Les champagnes préférés d'Eric Beaumard, sommelier et directeur du Cinq, le restaurant trois étoiles du Four Seasons George-V

Rendez-vous au Cinq. Entre deux services. Les tables sont dressées pour le dîner. Nappes immaculées, argenterie, verrerie, lumière naturelle qui s’engouffre à flots par les grandes baies vitrées donnant sur le patio, quelques têtes d’orchidées mauves dans leurs petits ballons de verre transparent sont posées par-ci, par-là pour rappeler le code couleur du moment au George-V. Ballet finement réglé sur la moquette qui amortit les bruits, sommeliers et chefs de rang virevoltent avant le briefing de 17h45. À droite dans l’angle, à la table ronde près de la colonne de marbre au fond du restaurant, Éric Beaumard a tombé la veste pour travailler plus confortablement sur sa carte des vins, épaule et bras droit enroulés dans un vaste carré de cachemire camel.

Éric Beaumard est le personnage clé du Cinq. Il est son directeur général et son chef sommelier. Beaumard, l’incontournable. Beaumard, le «paraœnolo», rigole le bonhomme à l’éclat de rire communicatif qui se compare aux sportifs paralympiques pour la frénésie de compétition qui l’a porté durant quinze ans. Avant d’être appelé par la direction du George-V pour reconstituer la cave en prévision de la réouverture du palace en 1999 suite aux deux années de fermeture pour travaux. Vice-meilleur sommelier au monde, le Breton d’origine qui veille aujourd’hui sur les 50 000 cols d’exception du George-V a commencé sa carrière comme commis avant qu’un accident de moto ne le prive de l’usage de son bras droit. Sa convalescence achevée, il intègre les Maisons de Bricourt, à Cancale.

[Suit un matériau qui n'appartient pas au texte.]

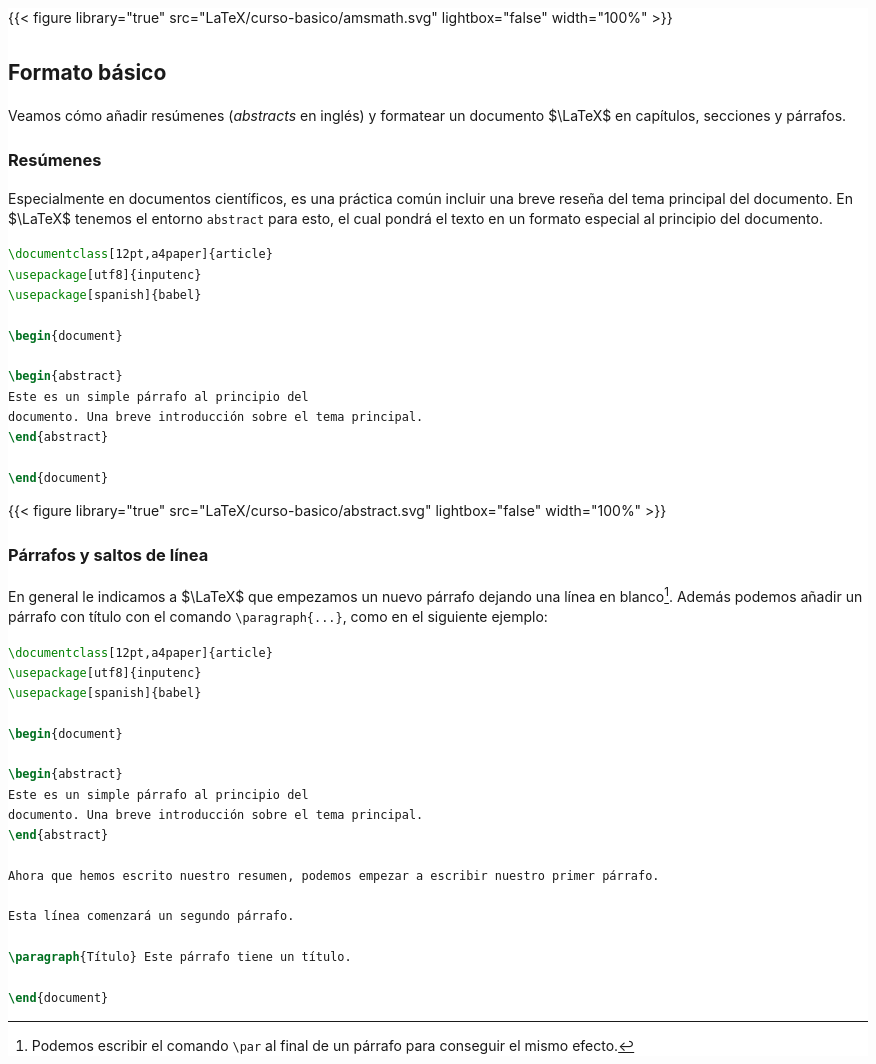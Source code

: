 {{< figure library="true" src="LaTeX/curso-basico/amsmath.svg" lightbox="false" width="100%" >}}

## Formato básico
Veamos cómo añadir resúmenes (*abstracts* en inglés) y formatear un documento $\LaTeX$ en capítulos, secciones y párrafos.

### Resúmenes

Especialmente en documentos científicos, es una práctica común incluir una breve reseña del tema principal del documento. En $\LaTeX$ tenemos el entorno `abstract` para esto, el cual pondrá el texto en un formato especial al principio del documento.

```latex
\documentclass[12pt,a4paper]{article}
\usepackage[utf8]{inputenc}
\usepackage[spanish]{babel}

\begin{document}

\begin{abstract}
Este es un simple párrafo al principio del  
documento. Una breve introducción sobre el tema principal.
\end{abstract}

\end{document}
```

{{< figure library="true" src="LaTeX/curso-basico/abstract.svg" lightbox="false" width="100%" >}}

### Párrafos y saltos de línea

En general le indicamos a $\LaTeX$ que empezamos un nuevo párrafo dejando una línea en blanco[^9]. Además podemos añadir un párrafo con título con el comando `\paragraph{...}`, como en el siguiente ejemplo:

[^9]: Podemos escribir el comando `\par` al final de un párrafo para conseguir el mismo efecto.

```latex
\documentclass[12pt,a4paper]{article}
\usepackage[utf8]{inputenc}
\usepackage[spanish]{babel}

\begin{document}

\begin{abstract}
Este es un simple párrafo al principio del  
documento. Una breve introducción sobre el tema principal.
\end{abstract}

Ahora que hemos escrito nuestro resumen, podemos empezar a escribir nuestro primer párrafo.

Esta línea comenzará un segundo párrafo.

\paragraph{Título} Este párrafo tiene un título.

\end{document}
```


[^1]: En [esta página](https://tex.stackexchange.com/questions/1319/showcase-of-beautiful-typography-done-in-tex-friends) tienes una muestra del tipo de documentos que se pueden crear con $\LaTeX$.
[^2]: Junto con la opción `spanish` querremos incluir en muchos casos las opciones `es-tabla` (traduce *table* como *tabla* en lugar de como *cuadro*) y `es-nolists` (no cambia las listas `enumerate` e `itemize`).
[^3]: Opcionalmente podemos introducir el comando `\thanks{}` después del autor, pero dentro de las llaves. Añade un superíndice y una nota al pie con el texto que haya dentro de las llaves. Es útil si se quiere agradecer a alguna institución.
[^4]: Además, algunos paquetes, como [beamer](https://ctan.org/pkg/beamer), modifican el comportamiento del comando `\emph`.
[^5]: Este comando también admite opciones (entre corchetes) para especificar, entre otras cosas, el ancho (`width=`) o el alto (`height=`) de la imagen.
[^6]: Este entorno admite un parámetro (entre corchetes) para posicionar la imagen, que admite los siguientes valores:
[^7]: Para [añadir imágenes](#añadiendo-imágenes) hemos utilizado el entorno `figure`.
[^8]: Desarrollado por la [Sociedad Americana de Matemáticas](https://www.ams.org/home/page), o AMS por sus siglas en inglés.
[^10]: Siempre debe haber un símbolo de alineación menos en cada línea que el número de columnas.
[^11]: Este entorno admite las mismas opciones de posicionamiento que el entorno `figure` (ver la sección [imágenes](#añadiendo-imágenes)).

La reprise est difficile. «J’étais cuisinier, je perdais un bras, je faisais comment, moi ?» Pourquoi ne pas se réorienter vers le vin ? suggère amicalement Olivier Roellinger. Éric Beaumard prend son ami au mot. Marche après marche, il franchit toutes les étapes, se transformant en bête à concours. «J’aimais ça, la compétition. Ça m’a aidé quand même. Quand vous avez un handicap, vous faites comment pour vous en sortir ? Il fallait que j’aie un truc pour me vendre. De 1985 à 2000, j’ai fait quinze ans de concours jusqu’au mondial. Ça stimule».

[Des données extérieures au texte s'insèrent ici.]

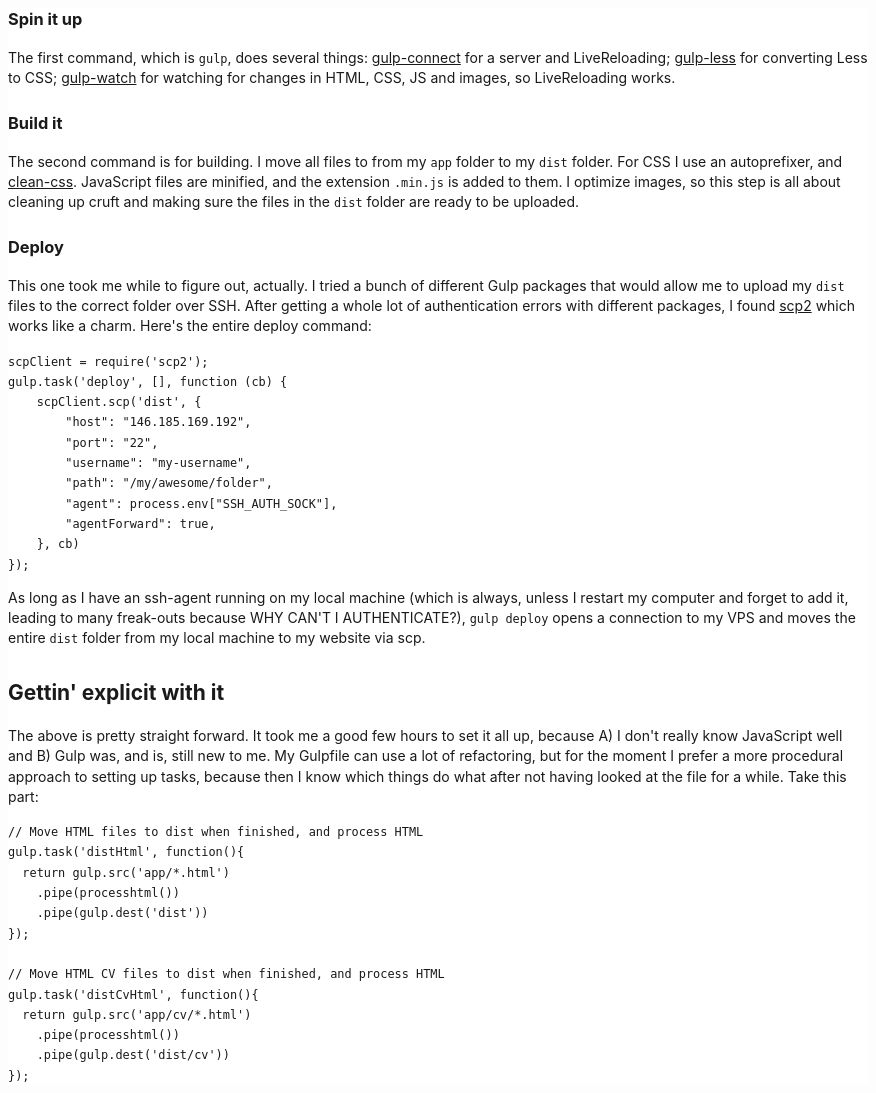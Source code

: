 ### Spin it up
The first command, which is `gulp`, does several things:
[gulp-connect](https://www.npmjs.com/package/gulp-connect) for a server and LiveReloading;
[gulp-less](https://www.npmjs.com/package/gulp-less) for converting Less to CSS;
[gulp-watch](https://www.npmjs.com/package/gulp-watch) for watching for changes in HTML, CSS, JS and images, so LiveReloading works.

### Build it
The second command is for building. I move all files to from my `app` folder to my `dist` folder. For CSS I use an autoprefixer, and [clean-css](https://github.com/jakubpawlowicz/clean-css). JavaScript files are minified, and the extension `.min.js` is added to them. I optimize images, so this step is all about cleaning up cruft and making sure the files in the `dist` folder are ready to be uploaded.

### Deploy
This one took me while to figure out, actually. I tried a bunch of different Gulp packages that would allow me to upload my `dist` files to the correct folder over SSH. After getting a whole lot of authentication errors with different packages, I found [scp2](https://www.npmjs.com/package/gulp-scp2) which works like a charm. Here's the entire deploy command:

```
scpClient = require('scp2');
gulp.task('deploy', [], function (cb) {
    scpClient.scp('dist', {
        "host": "146.185.169.192",
        "port": "22",
        "username": "my-username",
        "path": "/my/awesome/folder",
        "agent": process.env["SSH_AUTH_SOCK"],
        "agentForward": true,
    }, cb)
});
```

As long as I have an ssh-agent running on my local machine (which is always, unless I restart my computer and forget to add it, leading to many freak-outs because WHY CAN'T I AUTHENTICATE?), `gulp deploy` opens a connection to my VPS and moves the entire `dist` folder from my local machine to my website via scp.

## Gettin' explicit with it
The above is pretty straight forward. It took me a good few hours to set it all up, because A) I don't really know JavaScript well and B) Gulp was, and is, still new to me. My Gulpfile can use a lot of refactoring, but for the moment I prefer a more procedural approach to setting up tasks, because then I know which things do what after not having looked at the file for a while. Take this part:

```
// Move HTML files to dist when finished, and process HTML
gulp.task('distHtml', function(){
  return gulp.src('app/*.html')
    .pipe(processhtml())
    .pipe(gulp.dest('dist'))
});

// Move HTML CV files to dist when finished, and process HTML
gulp.task('distCvHtml', function(){
  return gulp.src('app/cv/*.html')
    .pipe(processhtml())
    .pipe(gulp.dest('dist/cv'))
});
```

Meilleur jeune sommelier de France (1987), meilleur sommelier d’Europe (1994), sommelier de l’année (2003), vice-champion du monde (1998), prix Michelin de la sommellerie (2020), etc. Ils sont nombreux parmi ces événements à être sponsorisés par Ruinart. «C’est pour vous dire, je suis piqué !» rigole Éric Beaumard quand on lui parle de champagne. Au George-V, ce sont 25 000 flacons vendus chaque année sur un total de 65 000 bouteilles de vin. Grandes maisons ou cuvées de vignerons, Éric Beaumard les célèbre en «homme libre». C’est-à-dire quand il est «en phase avec elles», qu’il est allé à la rencontre des hommes et des femmes derrière le vin.

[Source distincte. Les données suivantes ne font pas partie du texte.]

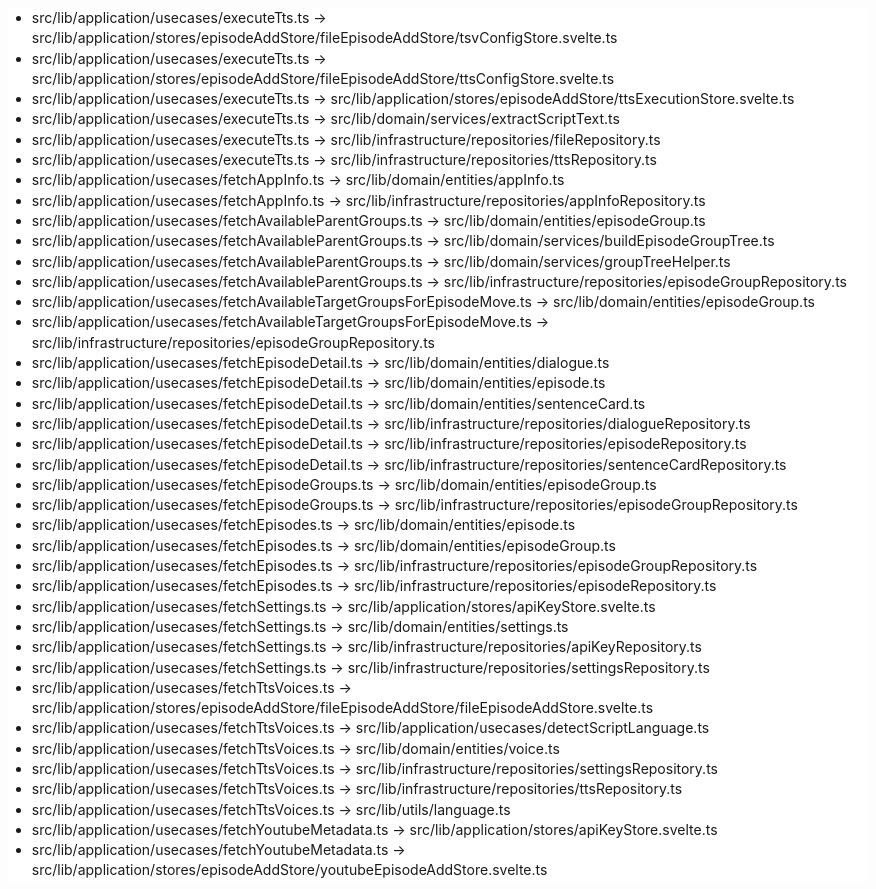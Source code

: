 - src/lib/application/usecases/executeTts.ts -> src/lib/application/stores/episodeAddStore/fileEpisodeAddStore/tsvConfigStore.svelte.ts
- src/lib/application/usecases/executeTts.ts -> src/lib/application/stores/episodeAddStore/fileEpisodeAddStore/ttsConfigStore.svelte.ts
- src/lib/application/usecases/executeTts.ts -> src/lib/application/stores/episodeAddStore/ttsExecutionStore.svelte.ts
- src/lib/application/usecases/executeTts.ts -> src/lib/domain/services/extractScriptText.ts
- src/lib/application/usecases/executeTts.ts -> src/lib/infrastructure/repositories/fileRepository.ts
- src/lib/application/usecases/executeTts.ts -> src/lib/infrastructure/repositories/ttsRepository.ts
- src/lib/application/usecases/fetchAppInfo.ts -> src/lib/domain/entities/appInfo.ts
- src/lib/application/usecases/fetchAppInfo.ts -> src/lib/infrastructure/repositories/appInfoRepository.ts
- src/lib/application/usecases/fetchAvailableParentGroups.ts -> src/lib/domain/entities/episodeGroup.ts
- src/lib/application/usecases/fetchAvailableParentGroups.ts -> src/lib/domain/services/buildEpisodeGroupTree.ts
- src/lib/application/usecases/fetchAvailableParentGroups.ts -> src/lib/domain/services/groupTreeHelper.ts
- src/lib/application/usecases/fetchAvailableParentGroups.ts -> src/lib/infrastructure/repositories/episodeGroupRepository.ts
- src/lib/application/usecases/fetchAvailableTargetGroupsForEpisodeMove.ts -> src/lib/domain/entities/episodeGroup.ts
- src/lib/application/usecases/fetchAvailableTargetGroupsForEpisodeMove.ts -> src/lib/infrastructure/repositories/episodeGroupRepository.ts
- src/lib/application/usecases/fetchEpisodeDetail.ts -> src/lib/domain/entities/dialogue.ts
- src/lib/application/usecases/fetchEpisodeDetail.ts -> src/lib/domain/entities/episode.ts
- src/lib/application/usecases/fetchEpisodeDetail.ts -> src/lib/domain/entities/sentenceCard.ts
- src/lib/application/usecases/fetchEpisodeDetail.ts -> src/lib/infrastructure/repositories/dialogueRepository.ts
- src/lib/application/usecases/fetchEpisodeDetail.ts -> src/lib/infrastructure/repositories/episodeRepository.ts
- src/lib/application/usecases/fetchEpisodeDetail.ts -> src/lib/infrastructure/repositories/sentenceCardRepository.ts
- src/lib/application/usecases/fetchEpisodeGroups.ts -> src/lib/domain/entities/episodeGroup.ts
- src/lib/application/usecases/fetchEpisodeGroups.ts -> src/lib/infrastructure/repositories/episodeGroupRepository.ts
- src/lib/application/usecases/fetchEpisodes.ts -> src/lib/domain/entities/episode.ts
- src/lib/application/usecases/fetchEpisodes.ts -> src/lib/domain/entities/episodeGroup.ts
- src/lib/application/usecases/fetchEpisodes.ts -> src/lib/infrastructure/repositories/episodeGroupRepository.ts
- src/lib/application/usecases/fetchEpisodes.ts -> src/lib/infrastructure/repositories/episodeRepository.ts
- src/lib/application/usecases/fetchSettings.ts -> src/lib/application/stores/apiKeyStore.svelte.ts
- src/lib/application/usecases/fetchSettings.ts -> src/lib/domain/entities/settings.ts
- src/lib/application/usecases/fetchSettings.ts -> src/lib/infrastructure/repositories/apiKeyRepository.ts
- src/lib/application/usecases/fetchSettings.ts -> src/lib/infrastructure/repositories/settingsRepository.ts
- src/lib/application/usecases/fetchTtsVoices.ts -> src/lib/application/stores/episodeAddStore/fileEpisodeAddStore/fileEpisodeAddStore.svelte.ts
- src/lib/application/usecases/fetchTtsVoices.ts -> src/lib/application/usecases/detectScriptLanguage.ts
- src/lib/application/usecases/fetchTtsVoices.ts -> src/lib/domain/entities/voice.ts
- src/lib/application/usecases/fetchTtsVoices.ts -> src/lib/infrastructure/repositories/settingsRepository.ts
- src/lib/application/usecases/fetchTtsVoices.ts -> src/lib/infrastructure/repositories/ttsRepository.ts
- src/lib/application/usecases/fetchTtsVoices.ts -> src/lib/utils/language.ts
- src/lib/application/usecases/fetchYoutubeMetadata.ts -> src/lib/application/stores/apiKeyStore.svelte.ts
- src/lib/application/usecases/fetchYoutubeMetadata.ts -> src/lib/application/stores/episodeAddStore/youtubeEpisodeAddStore.svelte.ts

Comme il l’a encore fait au mois d’août dans les vignobles champenois en compagnie de son fils, sommelier chez Clarette, bar à vins lancé à Londres par l’héritière de château Margaux, Alexandra Petit-Mentzelopoulos, ou quand il a marié sa fille. «J’avais du Olivier Collin en magnum, du Jacques Diebolt, Fleurs de Passion, aussi en magnum, et le brut de Pol Roger. C’était top ! Soixante bouteilles. Tout est parti. Quand c’est bon, ça ne prend pas de temps». Alors n’en perdons pas, promenons-nous en champagne avec cet érudit de la bulle.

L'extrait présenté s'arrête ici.